++++ Entries provided ++++
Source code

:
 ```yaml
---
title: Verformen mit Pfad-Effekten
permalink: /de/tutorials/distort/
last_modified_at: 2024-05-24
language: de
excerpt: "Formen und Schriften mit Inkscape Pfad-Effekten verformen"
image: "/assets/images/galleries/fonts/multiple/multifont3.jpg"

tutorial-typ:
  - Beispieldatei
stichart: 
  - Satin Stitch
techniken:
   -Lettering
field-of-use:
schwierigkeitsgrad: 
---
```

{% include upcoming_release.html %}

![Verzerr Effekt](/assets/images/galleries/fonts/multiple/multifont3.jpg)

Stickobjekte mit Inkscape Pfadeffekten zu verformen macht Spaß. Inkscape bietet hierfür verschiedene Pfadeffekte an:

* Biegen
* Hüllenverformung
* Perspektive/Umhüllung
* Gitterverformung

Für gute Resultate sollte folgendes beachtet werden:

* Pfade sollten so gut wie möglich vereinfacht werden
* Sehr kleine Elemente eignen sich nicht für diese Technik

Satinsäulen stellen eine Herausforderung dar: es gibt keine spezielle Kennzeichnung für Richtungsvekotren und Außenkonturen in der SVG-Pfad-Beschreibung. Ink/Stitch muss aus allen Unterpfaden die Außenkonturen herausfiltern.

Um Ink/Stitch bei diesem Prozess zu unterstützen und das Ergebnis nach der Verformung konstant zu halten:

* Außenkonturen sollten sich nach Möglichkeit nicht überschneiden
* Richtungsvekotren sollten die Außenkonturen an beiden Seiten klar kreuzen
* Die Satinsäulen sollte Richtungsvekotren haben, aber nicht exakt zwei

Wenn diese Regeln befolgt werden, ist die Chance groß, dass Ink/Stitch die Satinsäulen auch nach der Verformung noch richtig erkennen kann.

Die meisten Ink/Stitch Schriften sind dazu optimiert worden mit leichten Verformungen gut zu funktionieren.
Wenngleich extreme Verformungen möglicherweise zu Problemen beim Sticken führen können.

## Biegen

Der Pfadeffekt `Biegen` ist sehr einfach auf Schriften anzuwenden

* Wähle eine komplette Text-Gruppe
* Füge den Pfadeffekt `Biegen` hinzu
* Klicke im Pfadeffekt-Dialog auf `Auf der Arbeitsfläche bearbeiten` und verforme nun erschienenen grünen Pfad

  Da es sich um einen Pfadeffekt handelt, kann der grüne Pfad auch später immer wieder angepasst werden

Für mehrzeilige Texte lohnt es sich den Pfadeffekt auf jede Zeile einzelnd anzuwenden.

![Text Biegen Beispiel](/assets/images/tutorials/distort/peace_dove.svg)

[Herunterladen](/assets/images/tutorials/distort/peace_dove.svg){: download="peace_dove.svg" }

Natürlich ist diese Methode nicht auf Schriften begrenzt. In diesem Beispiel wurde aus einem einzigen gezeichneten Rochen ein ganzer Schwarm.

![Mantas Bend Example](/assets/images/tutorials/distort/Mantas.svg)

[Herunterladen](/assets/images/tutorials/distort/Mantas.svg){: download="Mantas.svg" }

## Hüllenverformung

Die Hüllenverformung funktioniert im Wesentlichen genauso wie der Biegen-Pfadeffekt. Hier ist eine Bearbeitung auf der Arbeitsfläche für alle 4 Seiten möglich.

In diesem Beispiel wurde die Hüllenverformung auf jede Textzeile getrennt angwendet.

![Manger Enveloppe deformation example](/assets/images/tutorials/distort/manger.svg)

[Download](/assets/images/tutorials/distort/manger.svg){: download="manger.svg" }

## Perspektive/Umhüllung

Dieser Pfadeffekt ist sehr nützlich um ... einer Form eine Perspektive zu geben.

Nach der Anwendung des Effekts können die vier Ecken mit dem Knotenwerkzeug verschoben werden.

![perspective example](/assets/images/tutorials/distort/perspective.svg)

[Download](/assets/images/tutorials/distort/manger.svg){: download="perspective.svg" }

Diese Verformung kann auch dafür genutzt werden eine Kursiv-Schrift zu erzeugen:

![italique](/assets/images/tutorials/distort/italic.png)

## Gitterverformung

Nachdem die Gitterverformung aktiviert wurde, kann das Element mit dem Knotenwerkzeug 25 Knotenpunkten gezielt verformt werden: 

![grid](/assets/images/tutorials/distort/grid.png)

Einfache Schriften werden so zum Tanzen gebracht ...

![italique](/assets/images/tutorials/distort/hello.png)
++++
Task directions: Once you have read the listing, copy it out exactly.

Output of the exercise:
Source code

:
 ```yaml
---
title: Verformen mit Pfad-Effekten
permalink: /de/tutorials/distort/
last_modified_at: 2024-05-24
language: de
excerpt: "Formen und Schriften mit Inkscape Pfad-Effekten verformen"
image: "/assets/images/galleries/fonts/multiple/multifont3.jpg"

tutorial-typ:
  - Beispieldatei
stichart: 
  - Satin Stitch
techniken:
   -Lettering
field-of-use:
schwierigkeitsgrad: 
---
```

{% include upcoming_release.html %}

![Verzerr Effekt](/assets/images/galleries/fonts/multiple/multifont3.jpg)

Stickobjekte mit Inkscape Pfadeffekten zu verformen macht Spaß. Inkscape bietet hierfür verschiedene Pfadeffekte an:

* Biegen
* Hüllenverformung
* Perspektive/Umhüllung
* Gitterverformung

Für gute Resultate sollte folgendes beachtet werden:

* Pfade sollten so gut wie möglich vereinfacht werden
* Sehr kleine Elemente eignen sich nicht für diese Technik

Satinsäulen stellen eine Herausforderung dar: es gibt keine spezielle Kennzeichnung für Richtungsvekotren und Außenkonturen in der SVG-Pfad-Beschreibung. Ink/Stitch muss aus allen Unterpfaden die Außenkonturen herausfiltern.

Um Ink/Stitch bei diesem Prozess zu unterstützen und das Ergebnis nach der Verformung konstant zu halten:

* Außenkonturen sollten sich nach Möglichkeit nicht überschneiden
* Richtungsvekotren sollten die Außenkonturen an beiden Seiten klar kreuzen
* Die Satinsäulen sollte Richtungsvekotren haben, aber nicht exakt zwei

Wenn diese Regeln befolgt werden, ist die Chance groß, dass Ink/Stitch die Satinsäulen auch nach der Verformung noch richtig erkennen kann.

Die meisten Ink/Stitch Schriften sind dazu optimiert worden mit leichten Verformungen gut zu funktionieren.
Wenngleich extreme Verformungen möglicherweise zu Problemen beim Sticken führen können.

## Biegen

Der Pfadeffekt `Biegen` ist sehr einfach auf Schriften anzuwenden

* Wähle eine komplette Text-Gruppe
* Füge den Pfadeffekt `Biegen` hinzu
* Klicke im Pfadeffekt-Dialog auf `Auf der Arbeitsfläche bearbeiten` und verforme nun erschienenen grünen Pfad

  Da es sich um einen Pfadeffekt handelt, kann der grüne Pfad auch später immer wieder angepasst werden

Für mehrzeilige Texte lohnt es sich den Pfadeffekt auf jede Zeile einzelnd anzuwenden.

![Text Biegen Beispiel](/assets/images/tutorials/distort/peace_dove.svg)

[Herunterladen](/assets/images/tutorials/distort/peace_dove.svg){: download="peace_dove.svg" }

Natürlich ist diese Methode nicht auf Schriften begrenzt. In diesem Beispiel wurde aus einem einzigen gezeichneten Rochen ein ganzer Schwarm.

![Mantas Bend Example](/assets/images/tutorials/distort/Mantas.svg)

[Herunterladen](/assets/images/tutorials/distort/Mantas.svg){: download="Mantas.svg" }

## Hüllenverformung

Die Hüllenverformung funktioniert im Wesentlichen genauso wie der Biegen-Pfadeffekt. Hier ist eine Bearbeitung auf der Arbeitsfläche für alle 4 Seiten möglich.

In diesem Beispiel wurde die Hüllenverformung auf jede Textzeile getrennt angwendet.

![Manger Enveloppe deformation example](/assets/images/tutorials/distort/manger.svg)

[Download](/assets/images/tutorials/distort/manger.svg){: download="manger.svg" }

## Perspektive/Umhüllung

Dieser Pfadeffekt ist sehr nützlich um ... einer Form eine Perspektive zu geben.

Nach der Anwendung des Effekts können die vier Ecken mit dem Knotenwerkzeug verschoben werden.

![perspective example](/assets/images/tutorials/distort/perspective.svg)

[Download](/assets/images/tutorials/distort/manger.svg){: download="perspective.svg" }

Diese Verformung kann auch dafür genutzt werden eine Kursiv-Schrift zu erzeugen:

![italique](/assets/images/tutorials/distort/italic.png)

## Gitterverformung

Nachdem die Gitterverformung aktiviert wurde, kann das Element mit dem Knotenwerkzeug 25 Knotenpunkten gezielt verformt werden: 

![grid](/assets/images/tutorials/distort/grid.png)

Einfache Schriften werden so zum Tanzen gebracht ...

![italique](/assets/images/tutorials/distort/hello.png)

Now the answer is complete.